Sorunun hukuki boyutunda ilk saptanması gereken şey, CB'nin KHK'ler konusundaki yetkisinin yasa yapımındaki payı ile herhangi bir benzerliğinin olmadığıdır. Gerçekten de, basit yasalar bakımından CB'nin yetkisi, bunları "yayımlamak" ya da "tekrar görüşülmek üzere" TBMM'ye geri göndermekle sınırlı olup, bu yetki yasama işlemini tamamlayıcı bir nitelik taşımamaktadır. Yasa mecliste kabul edildiğinde tamamlanmıştır ve devlet başkanının bu alandaki işlevi yalnızca yasaya bağlayıcılık ve uygulanabilirlik kazandırmaktan ibarettir. Buna karşılık yürütmenin düzenleyici işlemlerinden olan KHK'ler, CB'nin imzası olmaksızın oluşmazlar. KHK'leri bir yasama işlemi olarak tanımlamayı denesek bile, anayasaya göre bu kararnamelerin usul ve şekil bakımından yürütme organının diğer kararnamelerinden bir farkı yoktur. CB'nin tüm öteki kararnamelerde olduğu gibi, bu KHK'ler bakımından da yaptığı şey bunları imzalayarak hukuki bir işlem haline dönüştürmektir; yani bir KHK ancak Bakanlar Kurulu ve CB'nin imzalarıyla oluşur. Böyle olunca CB'ye sunulan bir metin ancak bir KHK taslağı niteliği taşıyacak, Bakanlar Kurulunun ayrı ve bağımsız bir işlemi mevcut olmadığı için bir KHK'nin geri gönderilmesi diye bir şey hukuken söz konusu olmayacaktır. Gündelik dilde ve basında, yanlış olarak, CB'nin bir KHK'yi imzalamasının "onay", imzalamamasının ise geri gönderme ya da "veto" diye nitelendirilmesi bu hukuki durumu değiştirmez. Bu nedenle de bir KHK taslağının iki ya da daha çok kere CB'nin imzasına sunulması CB'nin yetkisi bakımından herhangi bir farklılık yaratmaz. Dolayısıyla, "geri gönderme" terimine takılıp, buradan sonuçlar üretmek, hele yasalarla koşutluk kurmak hiç doğru değildir. 

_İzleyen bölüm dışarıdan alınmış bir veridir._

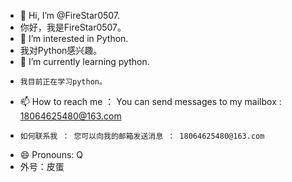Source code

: - 👋 Hi, I’m @FireStar0507.
-    你好，我是FireStar0507。
- 👀 I’m interested in Python.
-    我对Python感兴趣。
- 🌱 I’m currently learning python.
-     我目前正在学习python。 
- 📫 How to reach me ： You can send messages to my mailbox : 18064625480@163.com
-     如何联系我 ： 您可以向我的邮箱发送消息 ： 18064625480@163.com
- 😄 Pronouns: Q
-    外号：皮蛋

<!---
FireStar0507/FireStar0507 is a ✨ special ✨ repository because its `README.md` (this file) appears on your GitHub profile.
You can click the Preview link to take a look at your changes.
--->
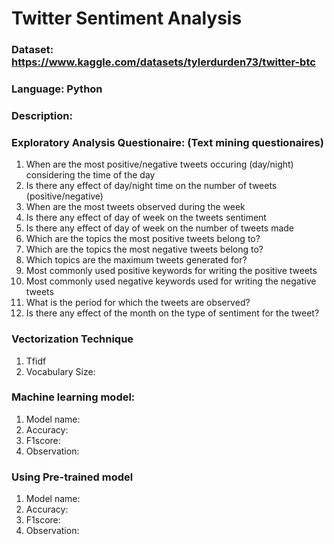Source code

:# Twitter Sentiment Analysis

### Dataset:  https://www.kaggle.com/datasets/tylerdurden73/twitter-btc

### Language: Python

### Description: 

### Exploratory Analysis Questionaire: (Text mining questionaires)
1. When are the most positive/negative tweets occuring (day/night) considering the time of the day
2. Is there any effect of day/night time on the number of tweets (positive/negative)
3. When are the most tweets observed during the week
4. Is there any effect of day of week on the tweets sentiment
5. Is there any effect of day of week on the number of tweets made
6. Which are the topics the most positive tweets belong to?
7. Which are the topics the most negative tweets belong to?
8. Which topics are the maximum tweets generated for?
9. Most commonly used positive keywords for writing the positive tweets
10. Most commonly used negative keywords used for writing the negative tweets
11. What is the period for which the tweets are observed?
12. Is there any effect of the month on the type of sentiment for the tweet?

### Vectorization Technique
1. Tfidf
2. Vocabulary Size:

### Machine learning model:
1. Model name: 
2. Accuracy:
3. F1score:
4. Observation:

### Using Pre-trained model
1. Model name:
2. Accuracy:
3. F1score:
4. Observation:
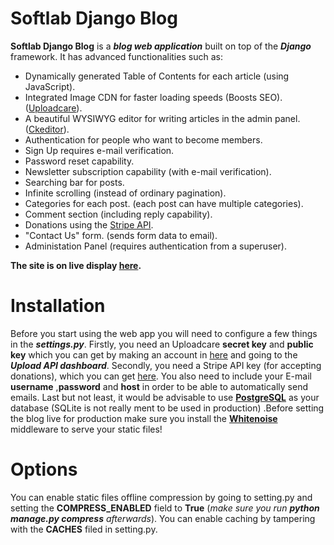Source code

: # Softlab Django Blog

**Softlab Django Blog** is a ***blog web application*** built on top of the ***Django*** framework.
It has advanced functionalities such as:

 - Dynamically generated Table of Contents for each article (using JavaScript).
 - Integrated Image CDN for faster loading speeds (Boosts SEO). ([Uploadcare](https://uploadcare.com/)).
 - A beautiful WYSIWYG editor for writing articles in the admin panel. ([Ckeditor](https://ckeditor.com/)).
 - Authentication for people who want to become members.
 - Sign Up requires e-mail verification.
 - Password reset capability.
 - Newsletter subscription capability (with e-mail verification).
 - Searching bar for posts.
 - Infinite scrolling (instead of ordinary pagination).
 - Categories for each post. (each post can have multiple categories).
 - Comment section (including reply capability).
 - Donations using the [Stripe API](https://stripe.com/docs/api).
 - "Contact Us" form. (sends form data to email).
 - Administation Panel (requires authentication from a superuser).

**The site is on live display [here](https://djangoblogdisplay.pythonanywhere.com/).**


# Installation

Before you start using the web app you will need to configure a few things in the ***settings.py***.
Firstly, you need an Uploadcare **secret key** and **public key** which you can get by making an account in [here](https://uploadcare.com/) and going to the ***Upload API dashboard***. Secondly, you need a Stripe API key (for accepting donations), which you can get [here](https://stripe.com/docs/api). You also need to include your E-mail **username** ,**password** and **host** in order to be able to automatically send emails. Last but not least, it would be advisable to use [**PostgreSQL**](https://www.postgresql.org/) as your database (SQLite is not really ment to be used in production) .Before setting the blog live for production make sure you install the **[Whitenoise](http://whitenoise.evans.io/en/stable/)** middleware to serve your static files!


# Options

You can enable static files offline compression by going to setting.py and setting the **COMPRESS_ENABLED** field to **True** (*make sure you run **python manage.py compress** afterwards*). You can enable caching by tampering with the **CACHES** filed in setting.py.
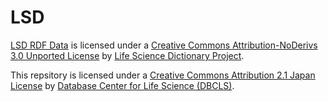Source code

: # LSD

[LSD RDF Data](https://lsd.dbcls.jp) is licensed under a [Creative Commons Attribution-NoDerivs 3.0 Unported License](https://creativecommons.org/licenses/by-nd/3.0/deed.ja) by [Life Science Dictionary Project](https://lsd-project.jp/ja/service/).

This repsitory is licensed under a [Creative Commons Attribution 2.1 Japan License](https://creativecommons.org/licenses/by/2.1/jp/) by [Database Center for Life Science (DBCLS)](https://dbcls.rois.ac.jp/).
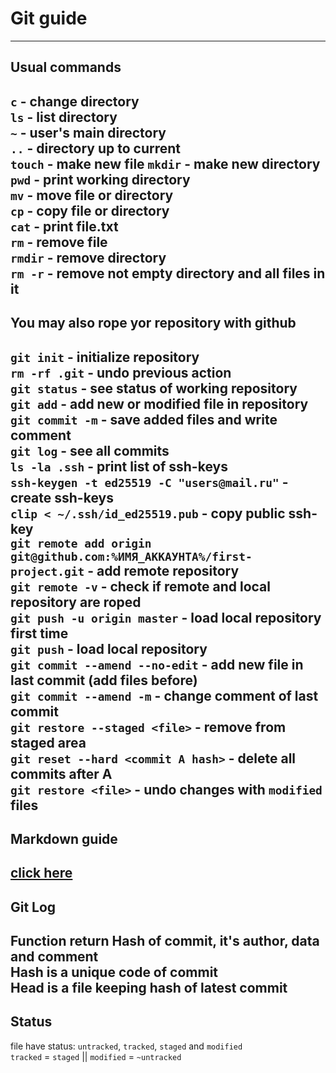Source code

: # Git guide
---
## Usual commands  

`c` - change directory  
`ls` - list directory  
`~` - user's main directory  
`..` - directory up to current  
`touch` - make new file 
`mkdir` - make new directory  
`pwd` - print working directory  
`mv` - move file or directory  
`cp` - copy file or directory  
`cat` - print file.txt  
`rm` - remove file  
`rmdir` - remove directory  
`rm -r` - remove not empty directory and all files in it  
----
## You may also rope yor repository with github  

`git init` - initialize repository  
`rm -rf .git` - undo previous action  
`git status` - see status of working repository  
`git add` - add new or modified file in repository  
`git commit -m` - save added files and write comment  
`git log` - see all commits  
`ls -la .ssh` - print list of ssh-keys  
`ssh-keygen -t ed25519 -C "users@mail.ru"` - create ssh-keys  
`clip < ~/.ssh/id_ed25519.pub` - copy public ssh-key  
`git remote add origin git@github.com:%ИМЯ_АККАУНТА%/first-project.git` - add remote repository  
`git remote -v` - check if remote and local repository are roped  
`git push -u origin master` - load local repository first time  
`git push` - load local repository  
`git commit --amend --no-edit` - add new file in last commit (add files before)  
`git commit --amend -m` - change comment of last commit  
`git restore --staged <file>` - remove <file> from staged area  
`git reset --hard <commit A hash>` - delete all commits after A  
`git restore <file>` - undo changes with `modified` files  
----
## Markdown guide 
 
[click here](https://gist.github.com/fomvasss/8dd8cd7f88c67a4e3727f9d39224a84c#links)
----
## Git Log  

Function return Hash of commit, it's author, data and comment  
Hash is a unique code of commit  
Head is a file keeping hash of latest commit  
----
## Status  

file have status: `untracked`, `tracked`, `staged` and `modified`  
`tracked` = `staged` || `modified` = `~untracked`  

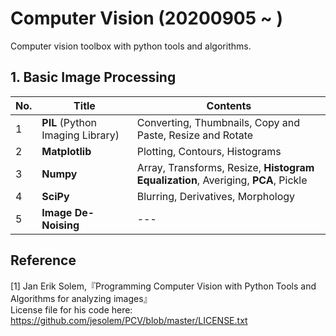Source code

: # Computer Vision (20200905 ~ )  
Computer vision toolbox with python tools and algorithms.  

## 1. Basic Image Processing
|No.|Title|Contents|
|------|---|---|
|1|**PIL** (Python Imaging Library)|Converting, Thumbnails, Copy and Paste, Resize and Rotate|
|2|**Matplotlib**|Plotting, Contours, Histograms|
|3|**Numpy**|Array, Transforms, Resize, **Histogram Equalization**, Averiging, **PCA**, Pickle|
|4|**SciPy**|Blurring, Derivatives, Morphology|
|5|**Image De-Noising**|---|

## Reference
[1] Jan Erik Solem,『Programming Computer Vision with Python Tools and Algorithms for analyzing images』  
License file for his code here: https://github.com/jesolem/PCV/blob/master/LICENSE.txt
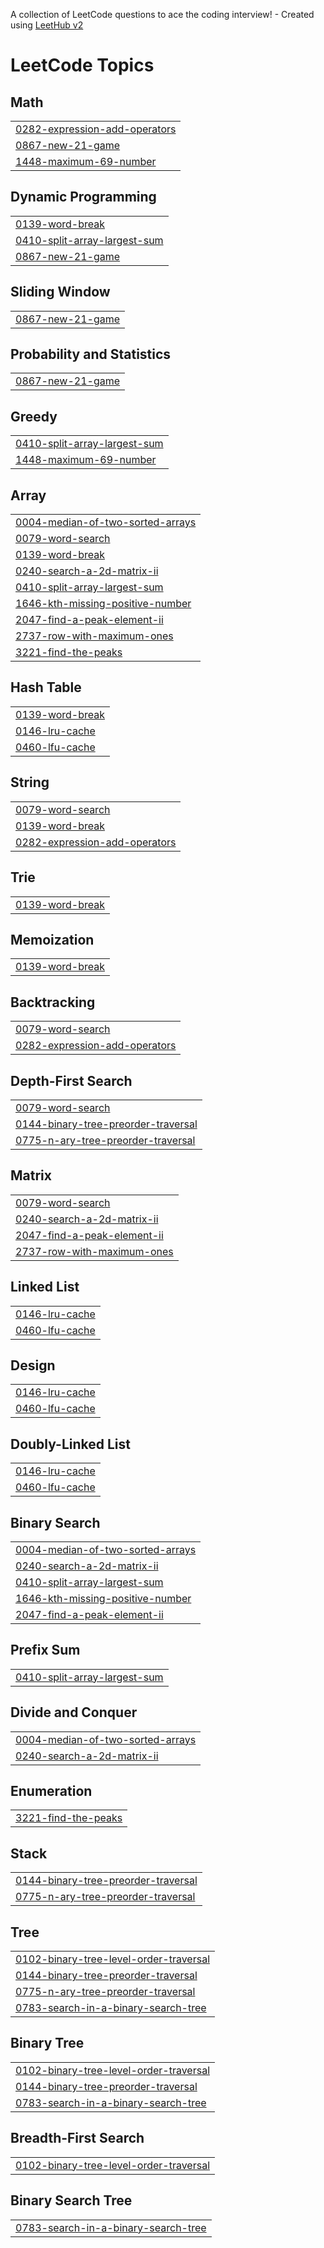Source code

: A collection of LeetCode questions to ace the coding interview! - Created using [LeetHub v2](https://github.com/arunbhardwaj/LeetHub-2.0)
<!---LeetCode Topics Start-->
# LeetCode Topics
## Math
|  |
| ------- |
| [0282-expression-add-operators](https://github.com/sankalp-suyash/DSA/tree/master/0282-expression-add-operators) |
| [0867-new-21-game](https://github.com/sankalp-suyash/DSA/tree/master/0867-new-21-game) |
| [1448-maximum-69-number](https://github.com/sankalp-suyash/DSA/tree/master/1448-maximum-69-number) |
## Dynamic Programming
|  |
| ------- |
| [0139-word-break](https://github.com/sankalp-suyash/DSA/tree/master/0139-word-break) |
| [0410-split-array-largest-sum](https://github.com/sankalp-suyash/DSA/tree/master/0410-split-array-largest-sum) |
| [0867-new-21-game](https://github.com/sankalp-suyash/DSA/tree/master/0867-new-21-game) |
## Sliding Window
|  |
| ------- |
| [0867-new-21-game](https://github.com/sankalp-suyash/DSA/tree/master/0867-new-21-game) |
## Probability and Statistics
|  |
| ------- |
| [0867-new-21-game](https://github.com/sankalp-suyash/DSA/tree/master/0867-new-21-game) |
## Greedy
|  |
| ------- |
| [0410-split-array-largest-sum](https://github.com/sankalp-suyash/DSA/tree/master/0410-split-array-largest-sum) |
| [1448-maximum-69-number](https://github.com/sankalp-suyash/DSA/tree/master/1448-maximum-69-number) |
## Array
|  |
| ------- |
| [0004-median-of-two-sorted-arrays](https://github.com/sankalp-suyash/DSA/tree/master/0004-median-of-two-sorted-arrays) |
| [0079-word-search](https://github.com/sankalp-suyash/DSA/tree/master/0079-word-search) |
| [0139-word-break](https://github.com/sankalp-suyash/DSA/tree/master/0139-word-break) |
| [0240-search-a-2d-matrix-ii](https://github.com/sankalp-suyash/DSA/tree/master/0240-search-a-2d-matrix-ii) |
| [0410-split-array-largest-sum](https://github.com/sankalp-suyash/DSA/tree/master/0410-split-array-largest-sum) |
| [1646-kth-missing-positive-number](https://github.com/sankalp-suyash/DSA/tree/master/1646-kth-missing-positive-number) |
| [2047-find-a-peak-element-ii](https://github.com/sankalp-suyash/DSA/tree/master/2047-find-a-peak-element-ii) |
| [2737-row-with-maximum-ones](https://github.com/sankalp-suyash/DSA/tree/master/2737-row-with-maximum-ones) |
| [3221-find-the-peaks](https://github.com/sankalp-suyash/DSA/tree/master/3221-find-the-peaks) |
## Hash Table
|  |
| ------- |
| [0139-word-break](https://github.com/sankalp-suyash/DSA/tree/master/0139-word-break) |
| [0146-lru-cache](https://github.com/sankalp-suyash/DSA/tree/master/0146-lru-cache) |
| [0460-lfu-cache](https://github.com/sankalp-suyash/DSA/tree/master/0460-lfu-cache) |
## String
|  |
| ------- |
| [0079-word-search](https://github.com/sankalp-suyash/DSA/tree/master/0079-word-search) |
| [0139-word-break](https://github.com/sankalp-suyash/DSA/tree/master/0139-word-break) |
| [0282-expression-add-operators](https://github.com/sankalp-suyash/DSA/tree/master/0282-expression-add-operators) |
## Trie
|  |
| ------- |
| [0139-word-break](https://github.com/sankalp-suyash/DSA/tree/master/0139-word-break) |
## Memoization
|  |
| ------- |
| [0139-word-break](https://github.com/sankalp-suyash/DSA/tree/master/0139-word-break) |
## Backtracking
|  |
| ------- |
| [0079-word-search](https://github.com/sankalp-suyash/DSA/tree/master/0079-word-search) |
| [0282-expression-add-operators](https://github.com/sankalp-suyash/DSA/tree/master/0282-expression-add-operators) |
## Depth-First Search
|  |
| ------- |
| [0079-word-search](https://github.com/sankalp-suyash/DSA/tree/master/0079-word-search) |
| [0144-binary-tree-preorder-traversal](https://github.com/sankalp-suyash/DSA/tree/master/0144-binary-tree-preorder-traversal) |
| [0775-n-ary-tree-preorder-traversal](https://github.com/sankalp-suyash/DSA/tree/master/0775-n-ary-tree-preorder-traversal) |
## Matrix
|  |
| ------- |
| [0079-word-search](https://github.com/sankalp-suyash/DSA/tree/master/0079-word-search) |
| [0240-search-a-2d-matrix-ii](https://github.com/sankalp-suyash/DSA/tree/master/0240-search-a-2d-matrix-ii) |
| [2047-find-a-peak-element-ii](https://github.com/sankalp-suyash/DSA/tree/master/2047-find-a-peak-element-ii) |
| [2737-row-with-maximum-ones](https://github.com/sankalp-suyash/DSA/tree/master/2737-row-with-maximum-ones) |
## Linked List
|  |
| ------- |
| [0146-lru-cache](https://github.com/sankalp-suyash/DSA/tree/master/0146-lru-cache) |
| [0460-lfu-cache](https://github.com/sankalp-suyash/DSA/tree/master/0460-lfu-cache) |
## Design
|  |
| ------- |
| [0146-lru-cache](https://github.com/sankalp-suyash/DSA/tree/master/0146-lru-cache) |
| [0460-lfu-cache](https://github.com/sankalp-suyash/DSA/tree/master/0460-lfu-cache) |
## Doubly-Linked List
|  |
| ------- |
| [0146-lru-cache](https://github.com/sankalp-suyash/DSA/tree/master/0146-lru-cache) |
| [0460-lfu-cache](https://github.com/sankalp-suyash/DSA/tree/master/0460-lfu-cache) |
## Binary Search
|  |
| ------- |
| [0004-median-of-two-sorted-arrays](https://github.com/sankalp-suyash/DSA/tree/master/0004-median-of-two-sorted-arrays) |
| [0240-search-a-2d-matrix-ii](https://github.com/sankalp-suyash/DSA/tree/master/0240-search-a-2d-matrix-ii) |
| [0410-split-array-largest-sum](https://github.com/sankalp-suyash/DSA/tree/master/0410-split-array-largest-sum) |
| [1646-kth-missing-positive-number](https://github.com/sankalp-suyash/DSA/tree/master/1646-kth-missing-positive-number) |
| [2047-find-a-peak-element-ii](https://github.com/sankalp-suyash/DSA/tree/master/2047-find-a-peak-element-ii) |
## Prefix Sum
|  |
| ------- |
| [0410-split-array-largest-sum](https://github.com/sankalp-suyash/DSA/tree/master/0410-split-array-largest-sum) |
## Divide and Conquer
|  |
| ------- |
| [0004-median-of-two-sorted-arrays](https://github.com/sankalp-suyash/DSA/tree/master/0004-median-of-two-sorted-arrays) |
| [0240-search-a-2d-matrix-ii](https://github.com/sankalp-suyash/DSA/tree/master/0240-search-a-2d-matrix-ii) |
## Enumeration
|  |
| ------- |
| [3221-find-the-peaks](https://github.com/sankalp-suyash/DSA/tree/master/3221-find-the-peaks) |
## Stack
|  |
| ------- |
| [0144-binary-tree-preorder-traversal](https://github.com/sankalp-suyash/DSA/tree/master/0144-binary-tree-preorder-traversal) |
| [0775-n-ary-tree-preorder-traversal](https://github.com/sankalp-suyash/DSA/tree/master/0775-n-ary-tree-preorder-traversal) |
## Tree
|  |
| ------- |
| [0102-binary-tree-level-order-traversal](https://github.com/sankalp-suyash/DSA/tree/master/0102-binary-tree-level-order-traversal) |
| [0144-binary-tree-preorder-traversal](https://github.com/sankalp-suyash/DSA/tree/master/0144-binary-tree-preorder-traversal) |
| [0775-n-ary-tree-preorder-traversal](https://github.com/sankalp-suyash/DSA/tree/master/0775-n-ary-tree-preorder-traversal) |
| [0783-search-in-a-binary-search-tree](https://github.com/sankalp-suyash/DSA/tree/master/0783-search-in-a-binary-search-tree) |
## Binary Tree
|  |
| ------- |
| [0102-binary-tree-level-order-traversal](https://github.com/sankalp-suyash/DSA/tree/master/0102-binary-tree-level-order-traversal) |
| [0144-binary-tree-preorder-traversal](https://github.com/sankalp-suyash/DSA/tree/master/0144-binary-tree-preorder-traversal) |
| [0783-search-in-a-binary-search-tree](https://github.com/sankalp-suyash/DSA/tree/master/0783-search-in-a-binary-search-tree) |
## Breadth-First Search
|  |
| ------- |
| [0102-binary-tree-level-order-traversal](https://github.com/sankalp-suyash/DSA/tree/master/0102-binary-tree-level-order-traversal) |
## Binary Search Tree
|  |
| ------- |
| [0783-search-in-a-binary-search-tree](https://github.com/sankalp-suyash/DSA/tree/master/0783-search-in-a-binary-search-tree) |
<!---LeetCode Topics End-->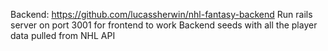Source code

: Backend: https://github.com/lucassherwin/nhl-fantasy-backend
Run rails server on port 3001 for frontend to work
Backend seeds with all the player data pulled from NHL API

Burada karşımıza çıkan soru, CB'nin Bakanlar Kurulunca hazırlanan KHK'leri imzalamak zorunda olup olmadığıdır. Hemen belirtmek gerekir ki, devlet başkanını herhangi bir kararnameyi imzalamaya zorlayacak hukuki bir yaptırım yoktur ve olması da düşünülemez. Bu konuda CB'nin davranışlarını belirleyecek olan onun içinde hareket etmesi beklenen anayasal konumudur. CB de, tıpkı öteki anayasal organlar gibi, bu konumunun dışına çıktığı zaman -bir yaptırımı olmasa bile- görevini kötüye kullanmış olacaktır. Bu konum, anayasadaki bulanıklığa karşın, yine de parlamenter sistemin tarafsız ve sorumsuz devlet başkanlığı konumu olduğuna göre, CB'nin bu role uygun davranması beklenecektir. Yani devlet başkanının, KHK'ler konusunda da, yürütmenin parlamentoya karşı siyasal bakımdan sorumlu kanadını oluşturan hükümetin kendine sunduğu her türlü kararnameyi yerindelik bakımından değerlendirmemesi, danışma ve uyarı işleviyle yetinerek imzalaması parlamenter sistemin gereğine uygun davranış olacaktır. Aksi bir tutum, CB ile parlamento çoğunluğunun desteğine sahip olan ve yürütme yetkilerini fiilen kullanan Bakanlar Kurulu arasında parlamenter sistemde tanım gereği öngörülmeyen bir çatışma yaratabilecektir.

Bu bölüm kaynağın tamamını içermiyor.